Collected data:
+-------+

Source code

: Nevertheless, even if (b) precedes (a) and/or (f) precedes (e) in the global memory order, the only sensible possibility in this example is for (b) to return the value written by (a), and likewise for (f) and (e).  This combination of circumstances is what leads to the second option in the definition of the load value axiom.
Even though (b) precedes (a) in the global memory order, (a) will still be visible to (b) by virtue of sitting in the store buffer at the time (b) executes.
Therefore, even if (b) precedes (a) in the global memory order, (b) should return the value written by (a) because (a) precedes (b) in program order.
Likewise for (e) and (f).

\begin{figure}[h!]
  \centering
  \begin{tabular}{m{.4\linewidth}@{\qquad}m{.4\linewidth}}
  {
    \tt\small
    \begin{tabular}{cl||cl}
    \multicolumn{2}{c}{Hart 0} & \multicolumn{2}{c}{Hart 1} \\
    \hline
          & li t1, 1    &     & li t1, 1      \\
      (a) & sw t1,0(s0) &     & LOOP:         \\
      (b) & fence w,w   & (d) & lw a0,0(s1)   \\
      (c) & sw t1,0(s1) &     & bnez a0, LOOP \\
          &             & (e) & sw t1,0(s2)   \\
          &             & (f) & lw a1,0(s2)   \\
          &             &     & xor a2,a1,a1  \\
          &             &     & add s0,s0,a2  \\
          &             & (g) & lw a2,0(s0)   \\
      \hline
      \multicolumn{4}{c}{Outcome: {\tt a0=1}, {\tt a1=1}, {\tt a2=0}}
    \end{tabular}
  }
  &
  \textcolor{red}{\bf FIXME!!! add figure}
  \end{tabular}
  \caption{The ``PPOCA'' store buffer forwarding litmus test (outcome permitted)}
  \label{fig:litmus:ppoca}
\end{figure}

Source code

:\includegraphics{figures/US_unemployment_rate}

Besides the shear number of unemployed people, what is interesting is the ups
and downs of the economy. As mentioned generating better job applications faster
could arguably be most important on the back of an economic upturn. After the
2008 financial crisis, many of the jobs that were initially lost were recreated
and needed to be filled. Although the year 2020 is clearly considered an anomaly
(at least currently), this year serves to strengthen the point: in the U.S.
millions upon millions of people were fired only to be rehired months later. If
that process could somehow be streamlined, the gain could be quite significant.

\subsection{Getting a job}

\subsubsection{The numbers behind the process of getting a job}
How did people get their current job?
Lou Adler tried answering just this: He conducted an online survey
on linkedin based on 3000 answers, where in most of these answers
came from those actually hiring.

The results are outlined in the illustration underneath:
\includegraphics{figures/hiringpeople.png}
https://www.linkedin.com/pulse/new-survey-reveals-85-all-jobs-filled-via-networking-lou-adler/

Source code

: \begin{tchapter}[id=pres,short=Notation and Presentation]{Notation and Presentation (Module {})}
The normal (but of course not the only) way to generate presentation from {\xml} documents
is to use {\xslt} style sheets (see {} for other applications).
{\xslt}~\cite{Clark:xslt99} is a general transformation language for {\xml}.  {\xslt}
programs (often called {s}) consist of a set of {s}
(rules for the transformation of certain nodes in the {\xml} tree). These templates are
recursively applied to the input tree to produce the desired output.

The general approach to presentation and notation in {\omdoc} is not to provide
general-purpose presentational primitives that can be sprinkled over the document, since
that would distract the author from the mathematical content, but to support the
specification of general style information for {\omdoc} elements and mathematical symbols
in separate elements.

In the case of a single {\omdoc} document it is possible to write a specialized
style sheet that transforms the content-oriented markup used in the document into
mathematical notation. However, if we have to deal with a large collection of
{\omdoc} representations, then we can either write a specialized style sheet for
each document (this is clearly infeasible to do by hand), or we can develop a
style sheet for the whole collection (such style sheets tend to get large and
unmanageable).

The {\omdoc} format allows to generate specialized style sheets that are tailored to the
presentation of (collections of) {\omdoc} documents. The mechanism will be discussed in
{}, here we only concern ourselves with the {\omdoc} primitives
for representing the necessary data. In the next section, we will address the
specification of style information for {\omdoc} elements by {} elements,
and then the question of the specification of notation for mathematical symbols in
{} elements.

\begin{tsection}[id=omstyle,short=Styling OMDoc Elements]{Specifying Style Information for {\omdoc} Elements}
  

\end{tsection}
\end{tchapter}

+-------+

> [EXERCISE]:
Scan the data for lines containing "linkedin" and copy all of them.

> [OUTPUT FOR THIS TASK]:
on linkedin based on 3000 answers, where in most of these answers
https://www.linkedin.com/pulse/new-survey-reveals-85-all-jobs-filled-via-networking-lou-adler/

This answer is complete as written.